もうコードの整形で悩まない!Prettier 入門ガイド
Prettier とは?
Prettier は コードフォーマッター(自動整形ツール)です。書いたコードを保存するだけで、あらかじめ決めたルールに沿って自動的に整形してくれます。
対応言語は JavaScript / TypeScript をはじめ、HTML、CSS、JSON、Markdown、YAML など多岐にわたります。
Prettier が解決してくれること
-
スタイルの統一 ― 開発者ごとの書き方のバラつきをなくす
-
レビューコストの削減 ― 「ここのインデントが…」というやりとりが消える
-
時間の節約 ― 手動で揃える作業が不要になる
ポイントは「設定項目が少ない」こと。ESLint のようにルールを何十個も選ぶ必要がなく、最小限のオプションで”いい感じ”に整形してくれる、という設計思想になっています。
インストール方法
npm または yarn でプロジェクトにインストールします。
# npm の場合
npm install --save-dev prettier
# yarn の場合
yarn add --dev prettier
グローバルインストールも可能ですが、チームでバージョンを揃えるためにプロジェクトローカルでの導入がおすすめです。
基本的な使い方
コマンドラインで実行する
# 特定のファイルを整形
npx prettier --write src/index.js
# src ディレクトリ配下をまとめて整形
npx prettier --write "src/**/*.{js,ts,css,json}"
# 整形せず差分だけ確認(CI 向け)
npx prettier --check "src/**/*.{js,ts,css,json}"

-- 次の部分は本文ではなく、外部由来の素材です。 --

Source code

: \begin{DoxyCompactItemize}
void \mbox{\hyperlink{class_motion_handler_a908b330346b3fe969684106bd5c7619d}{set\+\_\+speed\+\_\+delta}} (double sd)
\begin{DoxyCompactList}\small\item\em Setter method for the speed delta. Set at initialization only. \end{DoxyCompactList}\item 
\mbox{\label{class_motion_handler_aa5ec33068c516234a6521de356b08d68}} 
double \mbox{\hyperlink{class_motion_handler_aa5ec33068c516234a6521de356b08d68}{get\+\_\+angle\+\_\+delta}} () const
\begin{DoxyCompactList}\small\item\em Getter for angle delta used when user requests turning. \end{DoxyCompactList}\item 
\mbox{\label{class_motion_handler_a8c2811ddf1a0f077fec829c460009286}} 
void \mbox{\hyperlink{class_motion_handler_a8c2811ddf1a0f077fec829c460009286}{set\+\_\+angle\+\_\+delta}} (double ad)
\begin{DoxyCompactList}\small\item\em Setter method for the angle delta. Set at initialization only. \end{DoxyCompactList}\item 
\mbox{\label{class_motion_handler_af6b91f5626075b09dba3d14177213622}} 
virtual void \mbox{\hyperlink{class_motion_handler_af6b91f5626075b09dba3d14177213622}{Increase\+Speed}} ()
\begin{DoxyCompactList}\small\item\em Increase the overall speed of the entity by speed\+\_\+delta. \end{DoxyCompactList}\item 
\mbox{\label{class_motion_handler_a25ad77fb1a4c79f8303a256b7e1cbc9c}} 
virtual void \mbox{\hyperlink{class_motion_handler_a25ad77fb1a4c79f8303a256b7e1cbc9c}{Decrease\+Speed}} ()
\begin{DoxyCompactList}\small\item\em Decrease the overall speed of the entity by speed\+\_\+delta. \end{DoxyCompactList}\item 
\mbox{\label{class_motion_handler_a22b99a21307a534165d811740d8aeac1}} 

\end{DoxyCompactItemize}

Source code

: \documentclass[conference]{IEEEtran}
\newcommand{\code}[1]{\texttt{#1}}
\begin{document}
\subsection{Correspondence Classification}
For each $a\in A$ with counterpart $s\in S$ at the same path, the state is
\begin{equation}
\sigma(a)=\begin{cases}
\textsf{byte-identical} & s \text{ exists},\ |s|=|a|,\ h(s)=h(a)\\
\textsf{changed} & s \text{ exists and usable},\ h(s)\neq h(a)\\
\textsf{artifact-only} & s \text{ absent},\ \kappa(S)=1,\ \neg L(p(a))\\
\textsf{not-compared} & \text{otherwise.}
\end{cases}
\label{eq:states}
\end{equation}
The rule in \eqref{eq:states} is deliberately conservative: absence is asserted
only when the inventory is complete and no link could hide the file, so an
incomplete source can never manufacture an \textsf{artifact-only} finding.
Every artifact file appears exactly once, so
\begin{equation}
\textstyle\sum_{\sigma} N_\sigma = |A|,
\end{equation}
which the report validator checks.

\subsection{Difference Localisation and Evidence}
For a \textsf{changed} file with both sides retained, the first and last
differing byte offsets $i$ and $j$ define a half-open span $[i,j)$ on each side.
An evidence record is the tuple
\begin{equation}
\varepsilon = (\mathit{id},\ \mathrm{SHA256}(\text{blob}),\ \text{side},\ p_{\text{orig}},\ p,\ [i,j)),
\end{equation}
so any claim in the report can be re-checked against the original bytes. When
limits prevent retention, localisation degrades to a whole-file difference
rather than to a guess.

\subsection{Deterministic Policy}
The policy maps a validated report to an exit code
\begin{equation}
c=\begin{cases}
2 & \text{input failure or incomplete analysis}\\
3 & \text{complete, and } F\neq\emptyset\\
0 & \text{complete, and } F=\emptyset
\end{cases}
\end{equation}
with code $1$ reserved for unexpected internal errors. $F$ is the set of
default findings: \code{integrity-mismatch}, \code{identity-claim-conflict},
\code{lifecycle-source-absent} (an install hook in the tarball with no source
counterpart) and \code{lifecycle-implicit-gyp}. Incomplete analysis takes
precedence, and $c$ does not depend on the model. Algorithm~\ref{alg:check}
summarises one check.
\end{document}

--write を付けるとファイルを直接書き換えます。まずは --check で差分を確認してから実行すると安心です。
VS Code で自動整形する
多くの開発者は VS Code の拡張機能と組み合わせて使っています。
-
拡張機能「Prettier – Code formatter」をインストール
-
settings.jsonに以下を追加
{
"editor.defaultFormatter": "esbenp.prettier-vscode",
"editor.formatOnSave": true
}
これでファイル保存時に自動整形されるようになります。
設定ファイルの作り方
プロジェクトのルートに .prettierrc を作成します。JSON 形式で書くのが一般的です。
{
"semi": true,
"singleQuote": true,
"tabWidth": 2,
"trailingComma": "all",
"printWidth": 80
}
主要オプション一覧
オプション デフォルト値 説明 semi true 文末にセミコロンを付けるか singleQuote false シングルクォートを使うか tabWidth 2 インデントのスペース数 trailingComma "all" 末尾カンマを付けるか printWidth 80 1行の最大文字数(この幅を超えると折り返す) useTabs false スペースの代わりにタブを使うか bracketSpacing true オブジェクトリテラルの { } 内にスペースを入れるか arrowParens "always" アロー関数の引数が1つの場合に括弧を付けるか
設定の好みはチームによって異なりますが、Prettier の公式ドキュメントではデフォルトのまま使うことが推奨されています。カスタマイズは必要最小限にとどめましょう。
特定のファイルを除外する
整形したくないファイルがある場合は、.prettierignore をプロジェクトルートに作成します。書き方は .gitignore と同じです。
# ビルド成果物
dist/
build/
# 自動生成ファイル
*.min.js
package-lock.json
ESLint との使い分け
Prettier と ESLint は役割が異なります。
-
Prettier → コードの「見た目」を整える(インデント、改行、クォートなど)
-
ESLint → コードの「品質」をチェックする(未使用変数、型の不一致など)
両方を併用する場合は、ルールが競合しないように eslint-config-prettier を導入します。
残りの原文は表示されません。